Monday, January 7, 2008

The real cost of oil remains to be seen

The price of crude oil surpassing $100 per barrel has broken a major psychological barrier, and some oil traders believe the price will only go up from there.

Hundred-dollar oil is a hurdle few of us were thinking about a few years ago, but the weary world jumped over it on the second day of January and somehow landed on its feet.

Some traders in oil futures believe that crude could hit $200 per barrel in a year or so.

Perhaps we’ll learn more about ourselves and our thresholds in the near future should the trend continue upward. If the predictions are true, the toughest tests are yet to come.
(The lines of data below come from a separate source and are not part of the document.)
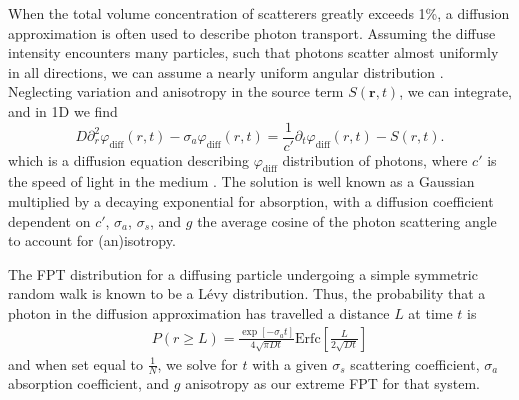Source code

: \documentclass[9pt,twocolumn,twoside]{opticajnl}
\begin{document}
When the total volume concentration of scatterers greatly exceeds 1\%, a diffusion approximation is often used to describe photon transport. Assuming the diffuse intensity encounters many particles, such that photons scatter almost uniformly in all directions, we can assume a nearly uniform angular distribution \cite{ishimaru_wave_nodate,bohren_absorption_1983}. Neglecting variation and anisotropy in the source term $S\left(\mathbf{r},t\right)$, we can integrate, and in 1D we find
\begin{equation}
    D \partial_{r}^{2} \varphi_{\textrm{diff}} \left(r,t\right) - \sigma_{a} \varphi_{\textrm{diff}} \left(r,t\right) = \frac{1}{c'} \partial_{t} \varphi_{\textrm{diff}} \left(r,t\right) - S \left(r,t\right).
\end{equation}
which is a diffusion equation describing $\varphi_{\textrm{diff}}$ distribution of photons, where $c'$ is the speed of light in the medium \cite{haskell_boundary_1994}. The solution is well known as
a Gaussian multiplied by a decaying exponential for absorption, with a diffusion coefficient dependent on $c'$, $\sigma_{a}$, $\sigma_{s}$, and $g$ the average cosine of the photon scattering angle to account for (an)isotropy.

The FPT distribution for a diffusing particle undergoing a simple symmetric random walk is known to be a Lévy distribution. Thus, the probability that a photon in the diffusion approximation has travelled a distance $L$ at time $t$ is
\begin{align}
     P\left(r \geq L\right) = \frac{\exp\left[{-\sigma_{a} t}\right]}{4 \sqrt{\pi D t}}\textrm{Erfc}\left[{\frac{L}{2 \sqrt{D t}}}\right] \label{FPT_diff}
\end{align}
and when set equal to $\frac{1}{N}$, we solve for $t$ with a given $\sigma_{s}$ scattering coefficient, $\sigma_{a}$ absorption coefficient, and $g$ anisotropy as our extreme FPT for that system.
\end{document}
A few decades from now, when historians look back at 2008 they might point to our short-sightedness about the $100 and $200 hurdles. Someone might even laugh at how we thought $100 oil was expensive.

But no one is laughing at the present time except for the people profiting from oil.
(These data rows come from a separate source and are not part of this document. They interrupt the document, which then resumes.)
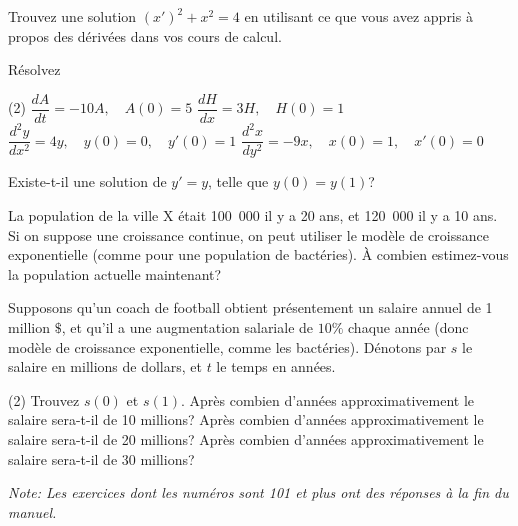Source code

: \begin{exercise}
	Trouvez une solution
	${(x')}^2 + x^2 = 4$
	en utilisant ce que vous avez appris à propos des dérivées dans vos cours de calcul.
\end{exercise}

\begin{exercise}
	Résolvez
	\begin{tasks}(2)
		\task $\dfrac{dA}{dt} = -10 A, \quad A(0)=5$
		\task $\dfrac{dH}{dx} = 3 H, \quad H(0)=1$
		\task $\dfrac{d^2y}{dx^2} = 4 y, \quad y(0)=0, \quad y'(0)=1$
		\task $\dfrac{d^2x}{dy^2} = -9 x, \quad x(0)=1, \quad x'(0)=0$
	\end{tasks}
\end{exercise}

\begin{exercise}
	Existe-t-il une solution de $y' = y$, telle que $y(0) = y(1)$?
\end{exercise}

\begin{exercise}
	La population de la ville X était 100~000 il y a 20 ans, et 120~000 il y a 10 ans.  
	Si on suppose une croissance continue, on peut utiliser le modèle de croissance exponentielle
	(comme pour une population de bactéries). À combien estimez-vous la population actuelle maintenant?
\end{exercise}

\begin{exercise}
	Supposons qu'un coach de football obtient présentement un salaire annuel de 1 million $\$$,
	et qu'il a une augmentation salariale de $10\%$ chaque année (donc modèle de croissance exponentielle, comme les bactéries).
	Dénotons par $s$ le salaire en millions de dollars, et $t$ le temps en années.
	\begin{tasks}(2)
	\task Trouvez $s(0)$ et $s(1)$.
	\task Après combien d'années approximativement le salaire sera-t-il de 10 millions?
	\task Après combien d'années approximativement le salaire sera-t-il de 20 millions?
	\task Après combien d'années approximativement le salaire sera-t-il de 30 millions?
	\end{tasks}
\end{exercise}


\noindent
\emph{Note: Les exercices dont les numéros sont 101 et plus ont des réponses à la fin du manuel.}


\setcounter{exercise}{100}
That old cliche, “If you bought it, a truck brought it,” is likely to have more significance for the average consumer in the years to come because the cost of business has to be passed along in some form.

Hypothetically, when a loaf of white bread hits $7 and we pay a $25 fuel surcharge to hire a plumber, analysts will be able to say that oil prices played a part.

We all hope we don’t end up in a breadline somewhere, but it is not reassuring to know that in January 1999 – nine short years ago – the average price for a barrel of oil was $12 and a loaf of white bread was 87 cents.

Maybe the price of oil is supposed to skyrocket out of reach until we as a society are forced to incorporate alternative forms of energy into our daily routines. But how much is that going to cost?